(Saved entries)

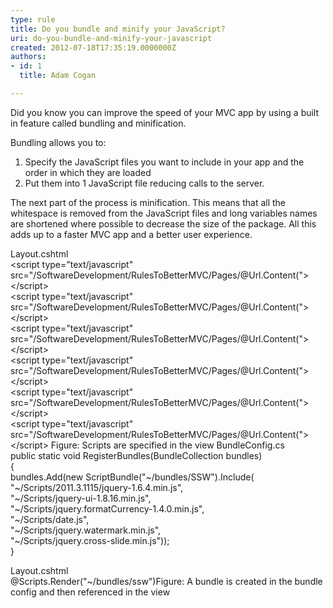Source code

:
 ```yaml
---
type: rule
title: Do you bundle and minify your JavaScript?
uri: do-you-bundle-and-minify-your-javascript
created: 2012-07-18T17:35:19.0000000Z
authors:
- id: 1
  title: Adam Cogan

---
```


 
Did you know you can improve the speed of your MVC app by using a built in feature called bundling and minification.
 
Bundling allows you to:

1. Specify the JavaScript files you want to include in your app and the order in which they are loaded
2. Put them into 1 JavaScript file reducing calls to the server.


The next part of the process is minification. This means that all the whitespace is removed from the JavaScript files and long variables names are shortened where possible to decrease the size of the package.
 All this adds up to a faster MVC app and a better user experience.

Layout.cshtml
<br>&lt;script type="text/javascript" src="/SoftwareDevelopment/RulesToBetterMVC/Pages/@Url.Content("&gt;&lt;/script&gt;
 <br>&lt;script type="text/javascript" src="/SoftwareDevelopment/RulesToBetterMVC/Pages/@Url.Content("&gt;&lt;/script&gt;
 <br>&lt;script type="text/javascript" src="/SoftwareDevelopment/RulesToBetterMVC/Pages/@Url.Content("&gt;&lt;/script&gt;
  <br>&lt;script type="text/javascript" src="/SoftwareDevelopment/RulesToBetterMVC/Pages/@Url.Content("&gt;&lt;/script&gt;
 <br>&lt;script type="text/javascript" src="/SoftwareDevelopment/RulesToBetterMVC/Pages/@Url.Content("&gt;&lt;/script&gt;
 <br>&lt;script type="text/javascript" src="/SoftwareDevelopment/RulesToBetterMVC/Pages/@Url.Content("&gt;&lt;/script&gt;
 Figure: Scripts are specified in the view
BundleConfig.cs
<br>public static void RegisterBundles(BundleCollection bundles)
 <br>        {
 <br>            bundles.Add(new ScriptBundle("~/bundles/SSW").Include(
 <br>                        "~/Scripts/2011.3.1115/jquery-1.6.4.min.js", 
 <br>                        "~/Scripts/jquery-ui-1.8.16.min.js",
 <br>                        "~/Scripts/jquery.formatCurrency-1.4.0.min.js",
 <br>                        "~/Scripts/date.js",
 <br>                        "~/Scripts/jquery.watermark.min.js",
 <br>                        "~/Scripts/jquery.cross-slide.min.js"));
 <br>        }

Layout.cshtml
<br>@Scripts.Render("~/bundles/ssw")Figure: A bundle is created in the bundle config and then referenced in the view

• _WHAT YOU HAVE TO DO_
Gather all lines with the string "Scripts" from the data.

• _RESPONSE_
 Figure: Scripts are specified in the view
 <br>                        "~/Scripts/2011.3.1115/jquery-1.6.4.min.js", 
 <br>                        "~/Scripts/jquery-ui-1.8.16.min.js",
 <br>                        "~/Scripts/jquery.formatCurrency-1.4.0.min.js",
 <br>                        "~/Scripts/date.js",
 <br>                        "~/Scripts/jquery.watermark.min.js",
 <br>                        "~/Scripts/jquery.cross-slide.min.js"));
<br>@Scripts.Render("~/bundles/ssw")Figure: A bundle is created in the bundle config and then referenced in the view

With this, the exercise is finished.